Marsha Norman took an original approach to an unsettling topic. Using only two characters she explored the final 90 minutes of a young woman’s life. Jessie chose to share the time leading up to her demise alone with her mother. While that premise alone made for a dark, uncomfortable story, the impending cause of her passing made it deeply distressing. Jessie nonchalantly informed Mama that she’d commit suicide before the evening’s close.

The playwright even crafted a setting to fit this morbid foundation. Ms. Norman provided the following detailed description of the door leading to Jessie’s bedroom.

One of the bedrooms opens directly into the hall and its entry should be visible to everyone in the audience. It should be, in fact, the focal point of the entire set and the lighting should make it disappear completely at times and draw the entire set into it at others. It is a point of both threat and promise. It is an ordinary door that opens onto absolute nothingness. The door is the point of all the action and the utmost care should be given to its design and construction. (Page 6)

I’ve read my share of set instructions, but I’ve never seen one so detailed for a door. I liked that in my version of the play (published by Dramatists Play Service, Inc.) the book included a photograph of the set designed by Heidi Landesman from the New York production. It helped me to understand the author’s vision.

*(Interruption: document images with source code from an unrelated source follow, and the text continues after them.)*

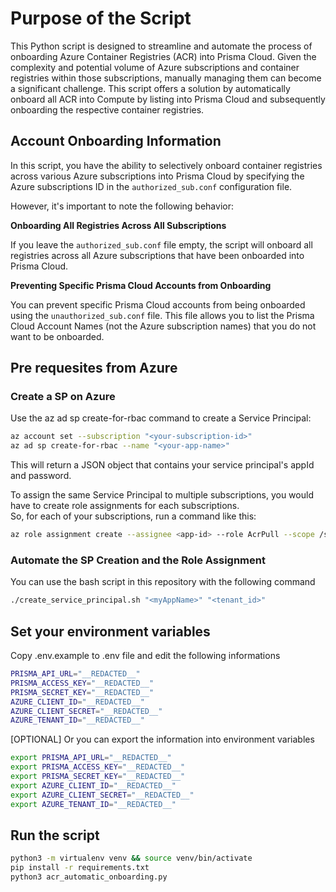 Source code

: # Purpose of the Script

This Python script is designed to streamline and automate the process of onboarding Azure Container Registries (ACR) into Prisma Cloud. Given the complexity and potential volume of Azure subscriptions and container registries within those subscriptions, manually managing them can become a significant challenge. This script offers a solution by automatically onboard all ACR into Compute by listing  into Prisma Cloud and subsequently onboarding the respective container registries. 

## Account Onboarding Information
In this script, you have the ability to selectively onboard container registries across various Azure subscriptions into Prisma Cloud by specifying the Azure subscriptions ID in the `authorized_sub.conf` configuration file.

However, it's important to note the following behavior:

**Onboarding All Registries Across All Subscriptions**

If you leave the `authorized_sub.conf` file empty, the script will onboard all registries across all Azure subscriptions that have been onboarded into Prisma Cloud.

**Preventing Specific Prisma Cloud Accounts from Onboarding**

You can prevent specific Prisma Cloud accounts from being onboarded using the `unauthorized_sub.conf` file. This file allows you to list the Prisma Cloud Account Names (not the Azure subscription names) that you do not want to be onboarded.

## Pre requesites from Azure

### Create a SP on Azure

Use the az ad sp create-for-rbac command to create a Service Principal:
```bash
az account set --subscription "<your-subscription-id>"
az ad sp create-for-rbac --name "<your-app-name>"
```

This will return a JSON object that contains your service principal's appId and password.  

To assign the same Service Principal to multiple subscriptions, you would have to create role assignments for each subscriptions.  
So, for each of your subscriptions, run a command like this:
```bash
az role assignment create --assignee <app-id> --role AcrPull --scope /subscriptions/<subscription-id>
```

### Automate the SP Creation and the Role Assignment

You can use the bash script in this repository with the following command

```bash
./create_service_principal.sh "<myAppName>" "<tenant_id>"
```

## Set your environment variables

Copy .env.example to .env file and edit the following informations

```bash
PRISMA_API_URL="__REDACTED__"
PRISMA_ACCESS_KEY="__REDACTED__"
PRISMA_SECRET_KEY="__REDACTED__"
AZURE_CLIENT_ID="__REDACTED__"
AZURE_CLIENT_SECRET="__REDACTED__"
AZURE_TENANT_ID="__REDACTED__"
```

[OPTIONAL] Or you can export the information into environment variables

```bash
export PRISMA_API_URL="__REDACTED__"
export PRISMA_ACCESS_KEY="__REDACTED__"
export PRISMA_SECRET_KEY="__REDACTED__"
export AZURE_CLIENT_ID="__REDACTED__"
export AZURE_CLIENT_SECRET="__REDACTED__"
export AZURE_TENANT_ID="__REDACTED__"
```

## Run the script

```bash
python3 -m virtualenv venv && source venv/bin/activate
pip install -r requirements.txt
python3 acr_automatic_onboarding.py
```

I liked the way the playwright infused a somber tone to the backstory. Several times in the text Jessie referenced realizing she needed to end her life “since Christmas.” Her decision to die amidst a time known for joy and merriment did something I wouldn’t have thought possible. It added to the impact of Jessie’s choice.

Several months ago I watched a performance of ‘night, Mother at Burlington County Footlighters 2nd Stage. I thought the performers magnificent in their roles. I did feel that the script could have been written better. For that reason I wanted to read the actual text version of the play to determine the accuracy of my initial assessment. My reading of it reinforced my original thoughts.

While an intense subject matter, I didn’t feel that the play’s structure allowed for the emotional impact the topic deserved. Shortly after the story began, Jessie retrieved her deceased father’s gun from the attic. When Mama asked why, Jessie explained her intentions. A dialog between the two characters ensued. Jesse explained,

I’m just not having a very good time and I don’t have any reason to think it will get anything but worse. I’m tired. I’m hurt. I’m sad. I feel used. (Page 22)

As the drama progressed, Jessie explained the events that led to her decision. She talked about her failed marriage, the hooligan her son developed into and the epilepsy that made it difficult for her to remain employed. She interspersed these recollections with descriptions of where Mama could find various household goods and how to place orders with the grocery store.

For me, the concept would’ve worked better if, as a reader or an audience member, I got to watch Jessie’s emotional deterioration as these events occurred. Mama observed during the play, “I can’t stop you because you’re already gone.” (Page 51) That’s the impression Jessie gave me at the beginning of the story. (It’s also what performer Stevie Neale made me think when I watched the play presented.) If I already know exactly how the story will end, there are only two characters and one set, why continue reading?

In my review of the community theatre production I wrote that, “Mama ran the entire range of grieving emotions from denial, anger, bargaining, depression and acceptance in less than 90 minutes.” (Once again: I give kudos to Phyllis Josephson for pulling this off.) I had the same sense from reading the text. I agree that a mother would experience all these feelings over her daughter’s impending passing. I just thought they occurred too quickly in this play: a full production of it only takes 90 minutes.

All writers know that the first rule of fiction is that the protagonist must change. I didn’t get a sense of either character changing in this drama. Mama realized she made mistakes as a parent. This doesn’t qualify as the character changing. While she would’ve done some things differently with the benefit of hindsight, her errors in raising Jessie weren’t committed out of malice.

The characters of Mama and Jessie possessed one key difference. Mama would fabricate stories whereas Jessie always remained rooted in reality. The scene in which Mama told Jessie how her friend Agnes burned down several houses concretized this disparity; it also went on a little too long for the point the playwright wanted to make. At the end of the story neither character deviated from their original personalities. Once again, I didn’t get a sense of either character changing.

‘night, Mother received 1983 Pulitzer Prize in Drama. I can understand why based on the unique topic. While Ms. Norman clearly put a lot of thought into the story, set and the characters, I didn’t experience the emotional impact I expected from the play. For readers interested in a highly emotive Pulitzer Prize winning drama about people coping with death, I’d recommend David Lindsey-Abaire’s Rabbit Hole over this one.